(Brief) Take the line that contains "评曰：是仪、徐详、胡综，皆孙" as the first line and the final line of the records as the last; return exactly those lines and the lines between.

* * * * *

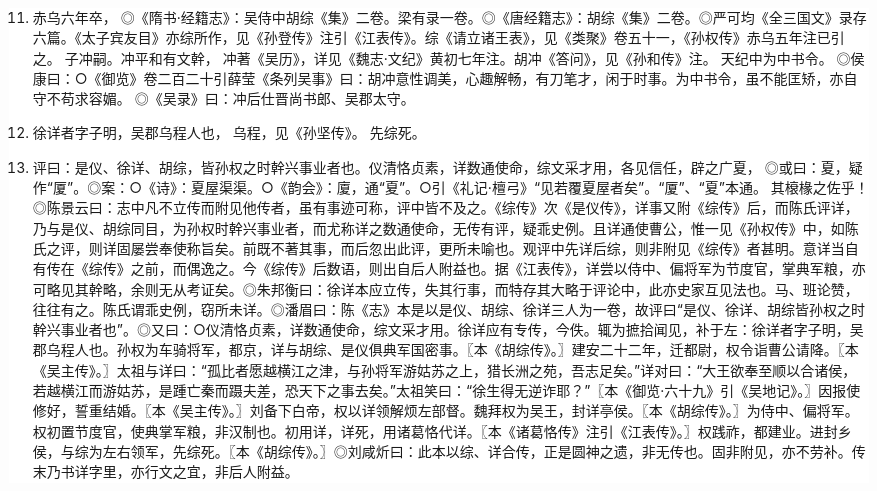11. <span id="卷六十二·吴书十七·是仪胡综传第十七-胡综-11"></span>
赤乌六年卒，
<span class="c1">◎《隋书·经籍志》：吴侍中胡综《集》二卷。梁有录一卷。◎《唐经籍志》：胡综《集》二卷。◎严可均《全三国文》录存六篇。《太子宾友目》亦综所作，见《孙登传》注引《江表传》。综《请立诸王表》，见《类聚》卷五十一，《孙权传》赤乌五年注已引之。</span>
子冲嗣。冲平和有文幹，
<span class="c1">冲著《吴历》，详见《魏志·文纪》黄初七年注。胡冲《答问》，见《孙和传》注。</span>
天纪中为中书令。
<span class="c1">◎侯康曰：○《御览》卷二百二十引薛莹《条列吴事》曰：胡冲意性调美，心趣解畅，有刀笔才，闲于时事。为中书令，虽不能匡矫，亦自守不苟求容媚。</span>
<span class="c1">◎《吴录》曰：冲后仕晋尚书郎、吴郡太守。</span>

12. <span id="卷六十二·吴书十七·是仪胡综传第十七-胡综-12"></span>
徐详者字子明，吴郡乌程人也，
<span class="c1">乌程，见《孙坚传》。</span>
先综死。

13. <span id="卷六十二·吴书十七·是仪胡综传第十七-胡综-13"></span>
评曰：是仪、徐详、胡综，皆孙权之时幹兴事业者也。仪清恪贞素，详数通使命，综文采才用，各见信任，辟之广夏，
<span class="c1">◎或曰：夏，疑作“厦”。◎案：○《诗》：夏屋渠渠。○《韵会》：廈，通“夏”。○引《礼记·檀弓》“见若覆夏屋者矣”。“厦”、“夏”本通。</span>
其榱椽之佐乎！
<span class="c1">◎陈景云曰：志中凡不立传而附见他传者，虽有事迹可称，评中皆不及之。《综传》次《是仪传》，详事又附《综传》后，而陈氏评详，乃与是仪、胡综同目，为孙权时幹兴事业者，而尤称详之数通使命，无传有评，疑乖史例。且详通使曹公，惟一见《孙权传》中，如陈氏之评，则详固屡尝奉使称旨矣。前既不著其事，而后忽出此评，更所未喻也。观评中先详后综，则非附见《综传》者甚明。意详当自有传在《综传》之前，而偶逸之。今《综传》后数语，则出自后人附益也。据《江表传》，详尝以侍中、偏将军为节度官，掌典军粮，亦可略见其幹略，余则无从考证矣。◎朱邦衡曰：徐详本应立传，失其行事，而特存其大略于评论中，此亦史家互见法也。马、班论赞，往往有之。陈氏谓乖史例，窃所未详。◎潘眉曰：陈《志》本是以是仪、胡综、徐详三人为一卷，故评曰“是仪、徐详、胡综皆孙权之时幹兴事业者也”。◎又曰：○仪清恪贞素，详数通使命，综文采才用。徐详应有专传，今佚。辄为摭拾闻见，补于左：徐详者字子明，吴郡乌程人也。孙权为车骑将军，都京，详与胡综、是仪俱典军国密事。〖本《胡综传》。〗建安二十二年，迁都尉，权令诣曹公请降。〖本《吴主传》。〗太祖与详曰：“孤比者愿越横江之津，与孙将军游姑苏之上，猎长洲之苑，吾志足矣。”详对曰：“大王欲奉至顺以合诸侯，若越横江而游姑苏，是踵亡秦而蹑夫差，恐天下之事去矣。”太祖笑曰：“徐生得无逆诈耶？”〖本《御览·六十九》引《吴地记》。〗因报使修好，誓重结婚。〖本《吴主传》。〗刘备下白帝，权以详领解烦左部督。魏拜权为吴王，封详亭侯。〖本《胡综传》。〗为侍中、偏将军。权初置节度官，使典掌军粮，非汉制也。初用详，详死，用诸葛恪代详。〖本《诸葛恪传》注引《江表传》。〗权践祚，都建业。进封乡侯，与综为左右领军，先综死。〖本《胡综传》。〗◎刘咸炘曰：此本以综、详合传，正是圆神之遗，非无传也。固非附见，亦不劳补。传末乃书详字里，亦行文之宜，非后人附益。</span>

* * * * *

(Output of the exercise)
评曰：是仪、徐详、胡综，皆孙权之时幹兴事业者也。仪清恪贞素，详数通使命，综文采才用，各见信任，辟之广夏，
<span class="c1">◎或曰：夏，疑作“厦”。◎案：○《诗》：夏屋渠渠。○《韵会》：廈，通“夏”。○引《礼记·檀弓》“见若覆夏屋者矣”。“厦”、“夏”本通。</span>
其榱椽之佐乎！
<span class="c1">◎陈景云曰：志中凡不立传而附见他传者，虽有事迹可称，评中皆不及之。《综传》次《是仪传》，详事又附《综传》后，而陈氏评详，乃与是仪、胡综同目，为孙权时幹兴事业者，而尤称详之数通使命，无传有评，疑乖史例。且详通使曹公，惟一见《孙权传》中，如陈氏之评，则详固屡尝奉使称旨矣。前既不著其事，而后忽出此评，更所未喻也。观评中先详后综，则非附见《综传》者甚明。意详当自有传在《综传》之前，而偶逸之。今《综传》后数语，则出自后人附益也。据《江表传》，详尝以侍中、偏将军为节度官，掌典军粮，亦可略见其幹略，余则无从考证矣。◎朱邦衡曰：徐详本应立传，失其行事，而特存其大略于评论中，此亦史家互见法也。马、班论赞，往往有之。陈氏谓乖史例，窃所未详。◎潘眉曰：陈《志》本是以是仪、胡综、徐详三人为一卷，故评曰“是仪、徐详、胡综皆孙权之时幹兴事业者也”。◎又曰：○仪清恪贞素，详数通使命，综文采才用。徐详应有专传，今佚。辄为摭拾闻见，补于左：徐详者字子明，吴郡乌程人也。孙权为车骑将军，都京，详与胡综、是仪俱典军国密事。〖本《胡综传》。〗建安二十二年，迁都尉，权令诣曹公请降。〖本《吴主传》。〗太祖与详曰：“孤比者愿越横江之津，与孙将军游姑苏之上，猎长洲之苑，吾志足矣。”详对曰：“大王欲奉至顺以合诸侯，若越横江而游姑苏，是踵亡秦而蹑夫差，恐天下之事去矣。”太祖笑曰：“徐生得无逆诈耶？”〖本《御览·六十九》引《吴地记》。〗因报使修好，誓重结婚。〖本《吴主传》。〗刘备下白帝，权以详领解烦左部督。魏拜权为吴王，封详亭侯。〖本《胡综传》。〗为侍中、偏将军。权初置节度官，使典掌军粮，非汉制也。初用详，详死，用诸葛恪代详。〖本《诸葛恪传》注引《江表传》。〗权践祚，都建业。进封乡侯，与综为左右领军，先综死。〖本《胡综传》。〗◎刘咸炘曰：此本以综、详合传，正是圆神之遗，非无传也。固非附见，亦不劳补。传末乃书详字里，亦行文之宜，非后人附益。</span>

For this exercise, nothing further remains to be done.